In a group discussion with former prisoners of foreign countries on the first night of the Republican convention, Donald Trump talked to an American pastor who was incarcerated in Turkey – and praised the leader whose government locked him up.
After hearing Pastor Andrew Brunson give thanks to the Trump administration for lobbying to have him freed from a 28-year sentence, the president discussed negotiating for his release with Turkish president Recep Tayyip Erdogan.
“They had you scheduled for a long time, Andrew, and we had to get you back,” said Mr Trump. “And I have to say that to me, president Erdogan was very good. And I know they had you scheduled for a long time, and you were a very innocent person. And he ultimately, after we had a few conversations, he agreed.”
“So we appreciate that, and we appreciate the people of Turkey. And you still appreciate the people of Turkey, I understand, right?”
“We love the Turkish people,” replied Mr Brunson, quietly.
Mr Brunson was first arrested in Turkey in 2016 as the government purged the military, academia, the media and public life of anyone it suspected of sympathising with the failed 2016 coup against Mr Erdogan. In a book he has since written about his ensuing two years in jail, Mr Brunson describes the experience of being arbitrarily detained while the US government used sanctions and intense diplomacy to try and secure his release.
Given this context, Mr Trump’s remarks about the Turkish leader – which were pre-recorded – immediately drew criticism from appalled commentators, who pointed out the president was yet again praising an authoritarian leader who has clamped down on dissent at home and openly worked against US interests in various areas abroad. Just today, the State Department has issued a statement “strongly objecting” to Mr Erdogan’s recent meeting with the leadership of Hamas.

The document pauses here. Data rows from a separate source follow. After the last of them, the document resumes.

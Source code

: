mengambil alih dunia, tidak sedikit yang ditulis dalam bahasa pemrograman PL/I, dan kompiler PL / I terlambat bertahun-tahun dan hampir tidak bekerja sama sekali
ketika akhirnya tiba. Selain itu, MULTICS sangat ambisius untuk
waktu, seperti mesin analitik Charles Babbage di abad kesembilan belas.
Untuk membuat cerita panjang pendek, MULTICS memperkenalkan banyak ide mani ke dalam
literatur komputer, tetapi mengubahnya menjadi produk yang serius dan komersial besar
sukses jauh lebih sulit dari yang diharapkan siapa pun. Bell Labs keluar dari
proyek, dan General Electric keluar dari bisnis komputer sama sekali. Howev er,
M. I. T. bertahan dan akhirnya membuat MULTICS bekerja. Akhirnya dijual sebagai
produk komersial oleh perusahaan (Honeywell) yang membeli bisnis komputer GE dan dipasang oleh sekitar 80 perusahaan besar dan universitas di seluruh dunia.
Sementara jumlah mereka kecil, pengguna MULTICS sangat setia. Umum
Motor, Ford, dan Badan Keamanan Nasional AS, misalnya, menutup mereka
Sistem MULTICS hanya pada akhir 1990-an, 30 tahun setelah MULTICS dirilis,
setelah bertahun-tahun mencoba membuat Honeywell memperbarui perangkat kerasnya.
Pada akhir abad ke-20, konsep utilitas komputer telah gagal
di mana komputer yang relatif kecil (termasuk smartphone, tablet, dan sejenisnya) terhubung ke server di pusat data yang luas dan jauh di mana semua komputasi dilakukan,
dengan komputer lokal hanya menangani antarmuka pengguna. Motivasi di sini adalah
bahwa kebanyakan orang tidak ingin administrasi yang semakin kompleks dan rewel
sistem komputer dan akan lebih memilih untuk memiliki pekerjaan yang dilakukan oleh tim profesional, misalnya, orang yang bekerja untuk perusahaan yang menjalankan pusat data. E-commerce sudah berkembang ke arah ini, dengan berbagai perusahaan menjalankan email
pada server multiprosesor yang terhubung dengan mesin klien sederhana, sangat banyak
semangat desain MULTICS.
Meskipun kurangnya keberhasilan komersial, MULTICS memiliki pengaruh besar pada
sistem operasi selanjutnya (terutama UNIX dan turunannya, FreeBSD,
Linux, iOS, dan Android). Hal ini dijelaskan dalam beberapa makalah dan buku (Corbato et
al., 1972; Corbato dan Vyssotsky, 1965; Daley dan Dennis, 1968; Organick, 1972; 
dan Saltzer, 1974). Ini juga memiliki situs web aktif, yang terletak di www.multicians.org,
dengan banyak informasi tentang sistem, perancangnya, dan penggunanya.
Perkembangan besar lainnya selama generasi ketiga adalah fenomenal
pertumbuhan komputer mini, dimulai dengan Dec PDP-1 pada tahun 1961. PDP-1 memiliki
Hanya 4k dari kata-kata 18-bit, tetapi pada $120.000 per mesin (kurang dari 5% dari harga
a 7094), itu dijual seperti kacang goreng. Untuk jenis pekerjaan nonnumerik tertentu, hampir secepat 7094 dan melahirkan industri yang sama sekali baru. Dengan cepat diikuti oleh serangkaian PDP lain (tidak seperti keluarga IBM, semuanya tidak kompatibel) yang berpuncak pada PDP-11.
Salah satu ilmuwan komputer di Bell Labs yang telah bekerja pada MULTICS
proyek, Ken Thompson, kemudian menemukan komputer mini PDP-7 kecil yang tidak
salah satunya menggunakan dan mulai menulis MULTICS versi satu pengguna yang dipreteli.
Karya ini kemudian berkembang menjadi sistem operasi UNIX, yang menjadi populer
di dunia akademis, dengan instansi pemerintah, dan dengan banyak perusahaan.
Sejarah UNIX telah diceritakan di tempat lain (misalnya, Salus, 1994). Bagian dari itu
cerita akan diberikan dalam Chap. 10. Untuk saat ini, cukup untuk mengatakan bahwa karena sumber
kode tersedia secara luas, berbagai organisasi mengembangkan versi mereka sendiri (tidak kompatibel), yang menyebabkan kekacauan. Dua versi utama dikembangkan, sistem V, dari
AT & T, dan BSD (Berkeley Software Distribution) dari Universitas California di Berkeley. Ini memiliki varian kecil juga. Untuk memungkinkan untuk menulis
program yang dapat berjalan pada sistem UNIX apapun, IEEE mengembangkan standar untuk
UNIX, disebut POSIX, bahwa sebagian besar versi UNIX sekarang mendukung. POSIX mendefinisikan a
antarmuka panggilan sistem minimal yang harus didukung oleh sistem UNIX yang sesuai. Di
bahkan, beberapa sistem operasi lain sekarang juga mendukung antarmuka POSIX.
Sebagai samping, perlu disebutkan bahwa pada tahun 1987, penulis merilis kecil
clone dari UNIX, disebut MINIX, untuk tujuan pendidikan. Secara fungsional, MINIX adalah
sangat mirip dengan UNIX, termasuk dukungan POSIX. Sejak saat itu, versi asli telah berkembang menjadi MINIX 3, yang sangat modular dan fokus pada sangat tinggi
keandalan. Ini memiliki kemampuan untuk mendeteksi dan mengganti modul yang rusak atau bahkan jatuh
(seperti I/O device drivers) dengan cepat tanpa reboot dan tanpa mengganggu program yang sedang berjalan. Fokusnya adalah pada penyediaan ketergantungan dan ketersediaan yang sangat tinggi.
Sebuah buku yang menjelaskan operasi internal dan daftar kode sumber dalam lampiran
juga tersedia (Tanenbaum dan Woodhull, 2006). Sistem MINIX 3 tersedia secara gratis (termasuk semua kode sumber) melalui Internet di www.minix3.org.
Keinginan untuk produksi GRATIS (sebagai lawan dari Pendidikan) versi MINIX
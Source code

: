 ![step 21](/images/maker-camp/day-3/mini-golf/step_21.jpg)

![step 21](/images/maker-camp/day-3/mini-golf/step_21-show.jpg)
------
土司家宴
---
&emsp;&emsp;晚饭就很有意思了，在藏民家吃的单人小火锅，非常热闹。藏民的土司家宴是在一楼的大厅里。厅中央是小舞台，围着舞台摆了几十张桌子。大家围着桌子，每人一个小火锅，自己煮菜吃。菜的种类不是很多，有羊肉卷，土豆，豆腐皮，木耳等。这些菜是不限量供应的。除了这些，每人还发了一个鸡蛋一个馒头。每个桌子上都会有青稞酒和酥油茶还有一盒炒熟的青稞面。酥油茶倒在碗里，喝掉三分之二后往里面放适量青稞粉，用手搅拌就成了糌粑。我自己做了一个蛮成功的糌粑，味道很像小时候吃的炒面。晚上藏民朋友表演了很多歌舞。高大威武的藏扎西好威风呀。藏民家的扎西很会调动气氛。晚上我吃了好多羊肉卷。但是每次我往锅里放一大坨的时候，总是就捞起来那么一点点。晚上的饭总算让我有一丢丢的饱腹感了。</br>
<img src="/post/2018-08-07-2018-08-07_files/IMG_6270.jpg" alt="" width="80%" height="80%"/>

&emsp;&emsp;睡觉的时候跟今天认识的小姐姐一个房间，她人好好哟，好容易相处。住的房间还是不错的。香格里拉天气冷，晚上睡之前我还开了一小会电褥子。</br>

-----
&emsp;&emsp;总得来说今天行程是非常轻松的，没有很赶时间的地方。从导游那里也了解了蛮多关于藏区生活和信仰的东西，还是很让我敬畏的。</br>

Mr Trump’s apparent warmth towards Mr Erdogan has been on display throughout his presidency. It has drawn increasing alarm since former national security adviser John Bolton alleged in his book this summer that the two men enjoy a “bromance”.
According to Mr Bolton, while the US president has a soft spot for various dictators and autocrats around the world, Mr Erdogan occupies a special place in his affections and has manipulated Mr Trump’s admiration to his personal benefit.
Most incendiary is the book’s allegation that Mr Trump said he would “take care of” a request from Mr Erdogan to curb a federal money laundering investigation into the state-owned Turkish bank Halkbank – a case that has seen close Erdogan allies sentenced to jail time in the US.
Mr Erdogan has, however, publicly taken exception to Mr Trump’s policies, including while standing next to him at a White House press briefing in 2019, at a point where the Trump administration was pressuring Turkey to back away from an assault on US-backed Kurdish forces in Syria.
Openly disagreeing with Mr Trump in front of the press, Mr Erdogan described the forces in question as “terrorists” and complained about the US’s refusal to extradite exiled cleric Fethullah Gulen, whom the Turkish president blames for a failed 2016 coup against him.
During the same visit, Mr Trump implored his Republican allies in Congress to ease the way for a major US-Turkey trade agreement, which had been complicated by Turkey’s purchase of the Russian S-400 missile system – a decision that legally required the US to impose sanctions. Mr Trump blamed the S-400 deal on the Obama administration, which he said had declined to sell Turkey the Patriot missile system instead.
Mr Erdogan also said he had returned a letter Mr Trump sent him imploring him not to send his troops into northern Syria. Written in a simple, personable tone, the letter told Mr Erdogan that “history will look upon you favorably if you get this done the right and humane way. It will look upon you forever as the devil if good things don’t happen.
“Don’t be a tough guy. Don’t be a fool!”
Mr Erdogan went ahead with the invasion.